Nur glauben die Kommunisten dies zu erreichen durch Entwicklung und Organisation der politischen Macht durch die Arbeiterklasse selbst, d. h. vornehmlich durch das Proletariat der Städte, dem die bürgerlichen Radikalen beistehen sollen, - wohingegen die revolutionären Sozialisten, die Feinde aller zweideutigen Allianzen, glauben, daß dies gemeinsame Ziel nicht durch die politische, sondern durch die soziale (und damit anti-politische) Organisation und Macht der arbeitenden Massen der Städte und Dörfer zu erreichen sei, unter Einschluß all jener, die, obwohl der Geburt nach den oberen Klassen angehörend, aus freiem Willen mit ihrer Vergangenheit gebrochen und sich offen dem Proletariat angeschlossen und dessen Programm akzeptiert haben.
Von daher lassen sich die unterschiedlichen Methoden der beiden Gruppen verstehen. Die Kommunisten glauben, es sei nötig, die Kräfte der Arbeiter zu organisieren, um von der politischen Macht des Staates Besitz zu ergreifen. Die revolutionären Sozialisten organisieren zum Zwecke der Zerstörung oder - falls Sie eine subtilere Ausdrucksweise vorziehen - der Liquidierung des Staates. Die Kommunisten sind Anhänger des Prinzips und der Praxis der Autorität, während revolutionäre Sozialisten ihr Vertrauen nur auf die Freiheit setzen. Beide sind gleichermaßen Anhänger der Wissenschaft, die den Aberglauben zerstören und den Platz des Glaubens einnehmen soll; aber die Kommunisten wünschen, dem Volke die Wissenschaft aufzuzwingen, während die revolutionären Kollektivisten versuchen, Wissen und Wissenschaftsgeist im Volke zu verbreiten, so daß die verschiedenen Gruppen der menschlichen Gesellschaft, nachdem sie durch die Propaganda überzeugt wurden, sich selbst organisieren mögen und ganz spontan zu Föderationen zusammenschließen. Sie bleiben dabei im Einklang mit ihren natürlichen Tendenzen und ihren wahren Interessen und brauchen sich keinem Plan zu beugen, der im voraus entworfen und den unwissenden Massen durch ein paar »überlegene« Köpfe aufgezwungen wurde. Revolutionäre Sozialisten glauben, daß sehr viel mehr an praktischer Vernunft und Intelligenz in den instinktiven Sehnsüchten und realen Bedürfnissen der Massen des Volkes vorhanden ist als in dem tiefen Geist all dieser gelehrten Doktoren und selbsternannten Erzieher der Menschheit, die, all die traurigen Beispiele fehlgeschlagener Versuche der Menschheitsbeglückung vor Augen, immer noch vorhaben, in derselben Richtung weiterzuarbeiten. Die revolutionären Sozialisten glauben aber, daß die Menschheit, ganz im Gegenteil, sich lange, viel zu lange, hat beherrschen lassen, und daß die Quelle ihres Unglücks nicht in dieser oder jener Form der Regierung, sondern im Prinzip selbst und in der bloßen Existenz der Regierung liegt, wie immer ihre Natur aussehen mag.

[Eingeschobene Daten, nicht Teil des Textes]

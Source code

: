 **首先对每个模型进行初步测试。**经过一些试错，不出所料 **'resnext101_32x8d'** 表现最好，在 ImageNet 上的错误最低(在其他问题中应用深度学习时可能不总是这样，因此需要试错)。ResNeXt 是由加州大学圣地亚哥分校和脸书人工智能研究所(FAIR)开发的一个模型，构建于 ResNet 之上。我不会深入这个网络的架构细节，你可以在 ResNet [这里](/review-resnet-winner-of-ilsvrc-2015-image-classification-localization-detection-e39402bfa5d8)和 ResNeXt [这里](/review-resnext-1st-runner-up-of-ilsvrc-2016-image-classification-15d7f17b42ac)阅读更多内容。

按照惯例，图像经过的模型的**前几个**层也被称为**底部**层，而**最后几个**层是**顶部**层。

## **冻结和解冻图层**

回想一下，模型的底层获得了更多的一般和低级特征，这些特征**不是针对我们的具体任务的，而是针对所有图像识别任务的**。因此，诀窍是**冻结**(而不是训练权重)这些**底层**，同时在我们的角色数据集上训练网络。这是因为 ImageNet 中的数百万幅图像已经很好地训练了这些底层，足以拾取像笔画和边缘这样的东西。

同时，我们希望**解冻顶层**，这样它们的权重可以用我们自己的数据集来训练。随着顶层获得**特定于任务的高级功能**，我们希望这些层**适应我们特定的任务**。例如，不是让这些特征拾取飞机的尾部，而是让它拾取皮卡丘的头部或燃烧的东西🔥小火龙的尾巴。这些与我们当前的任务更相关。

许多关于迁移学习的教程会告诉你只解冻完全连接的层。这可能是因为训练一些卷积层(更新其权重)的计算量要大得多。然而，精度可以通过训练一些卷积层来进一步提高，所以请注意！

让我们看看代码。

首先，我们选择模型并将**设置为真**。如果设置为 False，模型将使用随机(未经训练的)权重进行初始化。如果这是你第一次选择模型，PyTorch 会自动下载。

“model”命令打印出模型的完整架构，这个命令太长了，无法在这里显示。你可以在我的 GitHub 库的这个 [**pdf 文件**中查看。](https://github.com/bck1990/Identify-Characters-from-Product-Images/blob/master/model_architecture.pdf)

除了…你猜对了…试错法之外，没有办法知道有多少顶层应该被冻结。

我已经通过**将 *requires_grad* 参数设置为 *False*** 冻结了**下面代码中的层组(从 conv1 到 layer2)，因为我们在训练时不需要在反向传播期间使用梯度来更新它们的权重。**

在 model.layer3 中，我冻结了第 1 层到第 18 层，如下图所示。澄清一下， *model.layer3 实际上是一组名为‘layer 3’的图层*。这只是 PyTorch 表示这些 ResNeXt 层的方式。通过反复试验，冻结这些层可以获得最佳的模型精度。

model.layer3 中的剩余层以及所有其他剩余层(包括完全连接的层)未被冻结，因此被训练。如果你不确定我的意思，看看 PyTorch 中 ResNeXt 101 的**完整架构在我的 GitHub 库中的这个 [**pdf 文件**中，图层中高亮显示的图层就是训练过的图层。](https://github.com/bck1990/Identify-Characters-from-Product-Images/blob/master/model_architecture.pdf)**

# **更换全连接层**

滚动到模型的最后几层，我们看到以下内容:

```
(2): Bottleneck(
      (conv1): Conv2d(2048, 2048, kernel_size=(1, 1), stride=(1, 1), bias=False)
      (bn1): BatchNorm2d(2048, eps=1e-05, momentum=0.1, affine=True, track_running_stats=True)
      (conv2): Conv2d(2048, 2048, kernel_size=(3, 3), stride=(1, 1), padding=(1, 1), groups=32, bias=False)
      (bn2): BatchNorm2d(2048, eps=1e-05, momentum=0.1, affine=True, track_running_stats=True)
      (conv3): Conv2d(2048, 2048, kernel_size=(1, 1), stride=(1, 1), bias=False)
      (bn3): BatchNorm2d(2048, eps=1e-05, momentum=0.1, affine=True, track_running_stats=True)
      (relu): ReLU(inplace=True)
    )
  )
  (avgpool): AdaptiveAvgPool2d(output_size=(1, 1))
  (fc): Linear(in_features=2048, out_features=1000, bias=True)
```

Diese schon historisch gewordene Meinungsverschiedenheit besteht noch heute zwischen dem wissenschaftlichen Kommunismus, wie er durch die deutsche Schule entwickelt und von amerikanischen und englischen Sozialisten teilweise übernommen wurde, und dem Proudhonismus, der bis zu seinen letzten Konsequenzen entwickelt wurde und heute vom Proletariat der romanischen Länder akzeptiert ist. Der revolutionäre Sozialismus trat in der Pariser Kommune zum ersten Mal glänzend und praktisch in Erscheinung.
Aus: Achim v. Borries / Ingeborg Brandies: Anarchismus. Theorie, Kritik, Utopie. Joseph Melzer Verlag, Frankfurt 1970
Nach: The Political Philosophy of Bakunin: Scientific Anarchism. Compiled and edited by G. P. Maximoff. Glencoe, HL, 1953; pp. 269; 288/89; 298; 298/99; 299/300; 300/301. Aus dem Englischen von Ingeborg Brandies.